BD

Barbier - Lycaons    

Fremok - 2003

 

 

 

    Alex Barbier est un auteur rare. Six albums en 25 ans, c'est peu. Une carrière, même si on doute que ce terme puisse être associé à son parcours, faite de giclées subites, suivies de longues absences et de rendez-vous manqués. Trop en avance, trop ailleurs, trop tout.

 

    En 1988, il sort chez Fréon (pas encore devenu Fremok) le premier volume de sa trilogie majeure Lettres au maire de V., celle qui synthétise toute son œuvre et la porte au plus haut. Fréon paie ainsi son tribut à un auteur qu'on imagine bien en père spirituel de cette bande d'artistes bruxellois qui abordent la bande dessinée comme un moyen de recherches et d'expérimentations graphiques.

 

    En rééditant Lycaons, premier album de Barbier, Fremok poursuit aujourd'hui l'exploration des eaux troubles dans lesquelles baignent ses expérimentations. Sorti une première fois en 1979, Lycaons rassemblait une série de récits publiés de 1976 à 1978 dans Charlie-Hebdo. Cette nouvelle édition est augmentée de trois récits antérieurs, jusqu'à présent inédits en album.

 

    Alex Barbier est un auteur rare et obsessionnel. Dans Lycaons, tout son univers est déjà là. Sous la forme d'un cut-up burroughsien, il y met déjà en place ce qu'il appelle lui-même la ligne brouillée (par opposition à la célèbre ligne claire). Le dérèglement des sens et la déliquescence créent des ambiances où le sens échappe, où les images se brouillent, où la contamination rend le réel indécidable. Alors, la monstruosité, le meurtre peuvent se libérer dans une relation morbide à la sauvagerie qui fait de nous des lycanthropes, mi-humains mi-animaux ou plutôt ni l'un ni l'autre, on ne sait quoi. Transgression des corps considérés comme des objets, sexualité qui associe fluides vitaux, foutre et sang, pour quand même se sentir en vie.

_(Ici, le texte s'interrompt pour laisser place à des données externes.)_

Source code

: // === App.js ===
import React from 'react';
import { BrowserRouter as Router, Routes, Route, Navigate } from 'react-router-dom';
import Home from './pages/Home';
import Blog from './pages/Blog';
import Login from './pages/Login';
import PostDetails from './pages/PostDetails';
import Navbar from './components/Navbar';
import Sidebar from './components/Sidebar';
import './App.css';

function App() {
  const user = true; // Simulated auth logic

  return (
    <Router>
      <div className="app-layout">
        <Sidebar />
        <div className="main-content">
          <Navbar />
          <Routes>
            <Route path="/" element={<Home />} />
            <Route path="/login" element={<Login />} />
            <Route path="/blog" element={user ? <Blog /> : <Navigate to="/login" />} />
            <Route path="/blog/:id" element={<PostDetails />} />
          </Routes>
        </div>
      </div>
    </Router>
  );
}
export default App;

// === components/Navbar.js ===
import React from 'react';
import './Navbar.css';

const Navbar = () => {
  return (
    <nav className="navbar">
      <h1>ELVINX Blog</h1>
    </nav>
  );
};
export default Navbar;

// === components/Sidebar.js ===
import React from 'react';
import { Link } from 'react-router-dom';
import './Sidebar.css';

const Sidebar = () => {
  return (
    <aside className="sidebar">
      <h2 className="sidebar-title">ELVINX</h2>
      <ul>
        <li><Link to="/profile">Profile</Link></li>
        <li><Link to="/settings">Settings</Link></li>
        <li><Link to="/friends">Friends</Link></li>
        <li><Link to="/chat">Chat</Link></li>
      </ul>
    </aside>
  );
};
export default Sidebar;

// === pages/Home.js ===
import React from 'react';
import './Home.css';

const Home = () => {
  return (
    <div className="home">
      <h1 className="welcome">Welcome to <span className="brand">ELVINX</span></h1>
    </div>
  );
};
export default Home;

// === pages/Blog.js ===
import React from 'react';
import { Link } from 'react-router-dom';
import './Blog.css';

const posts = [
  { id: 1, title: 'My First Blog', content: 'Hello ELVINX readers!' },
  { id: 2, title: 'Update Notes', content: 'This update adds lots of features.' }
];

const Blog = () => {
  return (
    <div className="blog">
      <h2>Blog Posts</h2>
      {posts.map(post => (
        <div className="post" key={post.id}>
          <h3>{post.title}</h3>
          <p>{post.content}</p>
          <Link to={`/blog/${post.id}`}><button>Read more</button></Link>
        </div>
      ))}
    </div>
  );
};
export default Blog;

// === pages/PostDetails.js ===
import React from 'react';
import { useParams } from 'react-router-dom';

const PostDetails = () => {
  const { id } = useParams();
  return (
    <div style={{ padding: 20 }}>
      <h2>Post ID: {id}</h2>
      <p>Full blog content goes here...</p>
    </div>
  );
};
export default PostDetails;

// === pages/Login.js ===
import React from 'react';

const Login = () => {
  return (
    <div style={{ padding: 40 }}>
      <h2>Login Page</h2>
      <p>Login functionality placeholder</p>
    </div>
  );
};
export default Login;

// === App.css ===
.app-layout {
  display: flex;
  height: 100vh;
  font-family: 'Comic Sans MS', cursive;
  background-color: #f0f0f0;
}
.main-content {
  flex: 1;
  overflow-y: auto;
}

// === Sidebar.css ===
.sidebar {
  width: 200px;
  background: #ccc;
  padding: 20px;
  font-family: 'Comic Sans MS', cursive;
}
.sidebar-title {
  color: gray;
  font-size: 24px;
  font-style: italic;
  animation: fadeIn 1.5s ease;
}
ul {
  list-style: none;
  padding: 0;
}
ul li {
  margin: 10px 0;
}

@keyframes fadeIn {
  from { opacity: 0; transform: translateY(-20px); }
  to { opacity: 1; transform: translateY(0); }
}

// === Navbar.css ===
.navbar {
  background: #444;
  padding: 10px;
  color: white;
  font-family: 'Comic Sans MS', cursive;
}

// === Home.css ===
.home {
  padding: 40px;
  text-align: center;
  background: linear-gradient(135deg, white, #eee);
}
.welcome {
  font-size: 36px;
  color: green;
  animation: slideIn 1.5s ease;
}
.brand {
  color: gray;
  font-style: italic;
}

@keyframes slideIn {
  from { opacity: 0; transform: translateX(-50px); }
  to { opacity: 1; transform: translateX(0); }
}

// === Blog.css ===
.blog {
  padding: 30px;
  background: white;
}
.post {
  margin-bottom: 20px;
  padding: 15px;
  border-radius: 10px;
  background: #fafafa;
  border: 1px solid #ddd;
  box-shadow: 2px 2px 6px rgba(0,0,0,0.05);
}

Dans un paysage de la mort qui traverse décors et visages et qui ne laisse d'autre possibilité que de tortiller du cul avant de mourir. Je baise donc je suis. Eloge de la viande.  

 

    Lycaons est à sa sortie en 1979 un véritable ovni. Aujourd'hui, sa puissance s'est sans doute un peu atténuée. En effet, son caractère radicalement novateur s'inscrit à présent dans un paysage bd décomplexé et riche en aventures expérimentales. Et puis surtout, Barbier lui-même a sorti depuis des albums plus aboutis, moins fous peut-être (encore que) mais portant ses obsessions avec une rigueur plus directement intelligible. Lycaons reste cependant un album très fort, qui séduira certainement ceux qui ont découvert récemment son auteur. Mais pour les néophytes, il sera sans doute préférable de débuter par les fondamentales Lettres au maire de V. Il sera bien temps de se laisser séduire par la poésie fracassé de Lycaons un peu plus tard.